▸ Data provided:

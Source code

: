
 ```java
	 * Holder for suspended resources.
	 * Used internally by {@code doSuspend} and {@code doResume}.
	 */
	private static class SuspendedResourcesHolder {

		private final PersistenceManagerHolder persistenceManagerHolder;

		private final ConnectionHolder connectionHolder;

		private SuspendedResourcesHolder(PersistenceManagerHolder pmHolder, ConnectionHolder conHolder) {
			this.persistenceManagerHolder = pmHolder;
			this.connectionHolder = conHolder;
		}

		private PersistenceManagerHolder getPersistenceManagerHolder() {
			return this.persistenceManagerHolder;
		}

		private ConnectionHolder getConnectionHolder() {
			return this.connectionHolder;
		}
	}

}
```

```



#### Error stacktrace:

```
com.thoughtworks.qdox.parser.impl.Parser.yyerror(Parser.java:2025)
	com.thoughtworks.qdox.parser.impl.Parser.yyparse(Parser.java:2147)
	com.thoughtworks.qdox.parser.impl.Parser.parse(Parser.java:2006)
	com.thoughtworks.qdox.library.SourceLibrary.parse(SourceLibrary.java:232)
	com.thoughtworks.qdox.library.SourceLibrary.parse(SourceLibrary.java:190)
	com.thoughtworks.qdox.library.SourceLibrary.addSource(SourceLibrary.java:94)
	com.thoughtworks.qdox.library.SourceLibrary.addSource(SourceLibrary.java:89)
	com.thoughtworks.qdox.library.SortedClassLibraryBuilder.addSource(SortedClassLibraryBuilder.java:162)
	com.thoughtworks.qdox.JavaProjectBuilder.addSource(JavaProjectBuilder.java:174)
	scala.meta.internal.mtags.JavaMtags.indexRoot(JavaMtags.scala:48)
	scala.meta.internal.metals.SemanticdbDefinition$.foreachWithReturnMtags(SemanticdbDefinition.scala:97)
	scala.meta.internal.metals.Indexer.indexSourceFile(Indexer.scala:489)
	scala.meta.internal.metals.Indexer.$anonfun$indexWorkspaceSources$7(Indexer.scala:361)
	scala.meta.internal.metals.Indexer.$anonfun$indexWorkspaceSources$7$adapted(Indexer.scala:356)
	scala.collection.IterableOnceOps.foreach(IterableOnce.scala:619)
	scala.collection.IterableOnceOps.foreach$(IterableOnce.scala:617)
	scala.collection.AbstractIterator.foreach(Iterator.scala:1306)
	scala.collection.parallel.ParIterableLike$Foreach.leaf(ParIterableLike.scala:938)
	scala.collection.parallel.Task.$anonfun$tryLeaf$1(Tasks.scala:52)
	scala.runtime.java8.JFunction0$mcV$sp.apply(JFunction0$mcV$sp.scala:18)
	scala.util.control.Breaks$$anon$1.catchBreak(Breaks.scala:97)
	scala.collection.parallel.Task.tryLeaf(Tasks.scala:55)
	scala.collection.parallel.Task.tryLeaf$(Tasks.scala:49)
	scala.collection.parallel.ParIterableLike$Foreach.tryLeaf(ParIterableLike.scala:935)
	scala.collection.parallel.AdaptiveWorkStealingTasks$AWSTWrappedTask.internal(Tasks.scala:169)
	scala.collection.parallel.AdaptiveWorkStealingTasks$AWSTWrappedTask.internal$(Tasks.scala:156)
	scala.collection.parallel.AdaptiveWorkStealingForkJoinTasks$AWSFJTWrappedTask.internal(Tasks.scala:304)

▸ Exercise prompt: Give again each line of the listing above, keeping every word the same.

▸ Task answer:
Source code

:
 ```java
	 * Holder for suspended resources.
	 * Used internally by {@code doSuspend} and {@code doResume}.
	 */
	private static class SuspendedResourcesHolder {

		private final PersistenceManagerHolder persistenceManagerHolder;

		private final ConnectionHolder connectionHolder;

		private SuspendedResourcesHolder(PersistenceManagerHolder pmHolder, ConnectionHolder conHolder) {
			this.persistenceManagerHolder = pmHolder;
			this.connectionHolder = conHolder;
		}

		private PersistenceManagerHolder getPersistenceManagerHolder() {
			return this.persistenceManagerHolder;
		}

		private ConnectionHolder getConnectionHolder() {
			return this.connectionHolder;
		}
	}

}
```

```



#### Error stacktrace:

```
com.thoughtworks.qdox.parser.impl.Parser.yyerror(Parser.java:2025)
	com.thoughtworks.qdox.parser.impl.Parser.yyparse(Parser.java:2147)
	com.thoughtworks.qdox.parser.impl.Parser.parse(Parser.java:2006)
	com.thoughtworks.qdox.library.SourceLibrary.parse(SourceLibrary.java:232)
	com.thoughtworks.qdox.library.SourceLibrary.parse(SourceLibrary.java:190)
	com.thoughtworks.qdox.library.SourceLibrary.addSource(SourceLibrary.java:94)
	com.thoughtworks.qdox.library.SourceLibrary.addSource(SourceLibrary.java:89)
	com.thoughtworks.qdox.library.SortedClassLibraryBuilder.addSource(SortedClassLibraryBuilder.java:162)
	com.thoughtworks.qdox.JavaProjectBuilder.addSource(JavaProjectBuilder.java:174)
	scala.meta.internal.mtags.JavaMtags.indexRoot(JavaMtags.scala:48)
	scala.meta.internal.metals.SemanticdbDefinition$.foreachWithReturnMtags(SemanticdbDefinition.scala:97)
	scala.meta.internal.metals.Indexer.indexSourceFile(Indexer.scala:489)
	scala.meta.internal.metals.Indexer.$anonfun$indexWorkspaceSources$7(Indexer.scala:361)
	scala.meta.internal.metals.Indexer.$anonfun$indexWorkspaceSources$7$adapted(Indexer.scala:356)
	scala.collection.IterableOnceOps.foreach(IterableOnce.scala:619)
	scala.collection.IterableOnceOps.foreach$(IterableOnce.scala:617)
	scala.collection.AbstractIterator.foreach(Iterator.scala:1306)
	scala.collection.parallel.ParIterableLike$Foreach.leaf(ParIterableLike.scala:938)
	scala.collection.parallel.Task.$anonfun$tryLeaf$1(Tasks.scala:52)
	scala.runtime.java8.JFunction0$mcV$sp.apply(JFunction0$mcV$sp.scala:18)
	scala.util.control.Breaks$$anon$1.catchBreak(Breaks.scala:97)
	scala.collection.parallel.Task.tryLeaf(Tasks.scala:55)
	scala.collection.parallel.Task.tryLeaf$(Tasks.scala:49)
	scala.collection.parallel.ParIterableLike$Foreach.tryLeaf(ParIterableLike.scala:935)
	scala.collection.parallel.AdaptiveWorkStealingTasks$AWSTWrappedTask.internal(Tasks.scala:169)
	scala.collection.parallel.AdaptiveWorkStealingTasks$AWSTWrappedTask.internal$(Tasks.scala:156)
	scala.collection.parallel.AdaptiveWorkStealingForkJoinTasks$AWSFJTWrappedTask.internal(Tasks.scala:304)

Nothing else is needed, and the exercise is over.